Rucker, owner of Rocky Mountain Bowstrings and the former director of Meeker Center, gave a brief history of CNCC's presence in Meeker and Rio Blanco County and expressed his concerns about the closing. He said it was important to get the dialogue started about options that the community might consider, including a possible tax levy.
"I am not saying I am in favor of a taxing district but I do think it should at least be looked at along with other options," he said. "Having the availability of college adds too much to our community that we cannot afford to allow to end."
Rucker is especially concerned with the dual enrollment program that lets high school jounors and seniors take classes that count both for high school and college core curriculum.
"It gives high school students a jump start on their future toward a college degree," he said.
Hollenbeck answered questions about the budget cuts during the last year and assured the audience that CNCC only closed it office as a way to streamline costs.

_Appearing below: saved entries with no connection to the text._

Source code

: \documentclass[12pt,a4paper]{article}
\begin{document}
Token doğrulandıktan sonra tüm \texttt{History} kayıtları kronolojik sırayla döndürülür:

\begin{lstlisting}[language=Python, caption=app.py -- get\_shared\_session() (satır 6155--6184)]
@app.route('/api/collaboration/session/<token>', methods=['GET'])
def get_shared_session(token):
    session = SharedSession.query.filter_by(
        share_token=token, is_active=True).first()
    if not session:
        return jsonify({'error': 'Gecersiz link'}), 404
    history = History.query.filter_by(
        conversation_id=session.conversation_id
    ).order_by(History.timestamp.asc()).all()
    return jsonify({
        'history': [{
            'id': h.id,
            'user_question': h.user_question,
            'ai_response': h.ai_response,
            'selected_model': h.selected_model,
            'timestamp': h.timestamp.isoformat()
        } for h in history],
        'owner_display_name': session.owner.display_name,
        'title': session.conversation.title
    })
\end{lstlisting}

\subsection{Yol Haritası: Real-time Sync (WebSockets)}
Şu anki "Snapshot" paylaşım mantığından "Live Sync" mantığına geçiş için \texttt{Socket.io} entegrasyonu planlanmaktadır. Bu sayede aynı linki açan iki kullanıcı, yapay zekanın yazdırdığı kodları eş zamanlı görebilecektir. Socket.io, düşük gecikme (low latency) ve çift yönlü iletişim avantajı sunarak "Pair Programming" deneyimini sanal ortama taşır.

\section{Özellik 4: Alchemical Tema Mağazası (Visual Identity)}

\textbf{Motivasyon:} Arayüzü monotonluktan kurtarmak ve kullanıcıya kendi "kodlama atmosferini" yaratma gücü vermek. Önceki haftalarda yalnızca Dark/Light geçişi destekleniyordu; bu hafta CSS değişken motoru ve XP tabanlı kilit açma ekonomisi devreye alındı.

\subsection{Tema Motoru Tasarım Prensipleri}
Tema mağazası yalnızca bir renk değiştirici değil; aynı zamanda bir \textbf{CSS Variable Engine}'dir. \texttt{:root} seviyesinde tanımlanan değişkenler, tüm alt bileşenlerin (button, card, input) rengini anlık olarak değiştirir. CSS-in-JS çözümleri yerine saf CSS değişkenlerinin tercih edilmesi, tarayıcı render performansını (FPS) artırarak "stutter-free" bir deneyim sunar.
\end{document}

"We are not going to abandon the students in Meeker. We intend to continue our course offerings here, but the fact is we had to make some cuts," Hollenbeck said.
He assured the group that director Sandy Kloss would be doing the same job she had during the last year but from a different office.
"We just had to streamline expenses," he said.
He said CNCC was given five years after joining the system to get their business in line with state standards and that some of those mandates included staff and faculty cuts.
"We were heavy in administration and classified staff compared to other schools in the system," he said. "Unfortunately the state's budget crisis has taken a toll.
The college budget was cut 35 percent, or $1.4 million, from last year. Hollenbeck said the school is in a rebuilding stage.
"We gutted the inside and now we start the rebuilding," he said. "We do know we have to change so we can do business better."
Hollenbeck said Meeker only generated 23 FTE (full time equivalency) which did not pay the expenses of running the office. The Hayden center also was closed. He said overall the college is doing well and that student numbers are the highest they've ever been.
"We are doing more, it is costing less. That is what the state wants and the tax payers expect," Hollenbeck said. "So far programs have been spared but we cannot guarantee that will remain the case."
Hollenbeck understood the desire of Rio Blanco County to have the college president live in Rangely but he said that was up to the state system board to decide.
"I cannot guarantee anything. I do know they are concerned about our governance structure and may look at college managers," he said.
MBA member Wendy Kiaser said she had a vision of Sandy (Kloss) driving with a mobile fax machine at her right, a computer in the back seat and a cell phone in her left hand. She suggested the community work together to make something happen.
"She needs and the students need a central location," Kiaser said.
A cooperative agreement with the Meeker School District to create a spot that Kloss could utilize as a central location while in Meeker was suggested.
School Board Chair Mary Strang said the board is proactive about dual enrollment and would work with CNCC. She said the district funds dual enrollment at 100 percent.
"This is a time and money saver for these kids and their parents. Our board will certainly do whatever we can to keep CNCC as an option for the students," Strang said. "We will look into ways we might be able to help."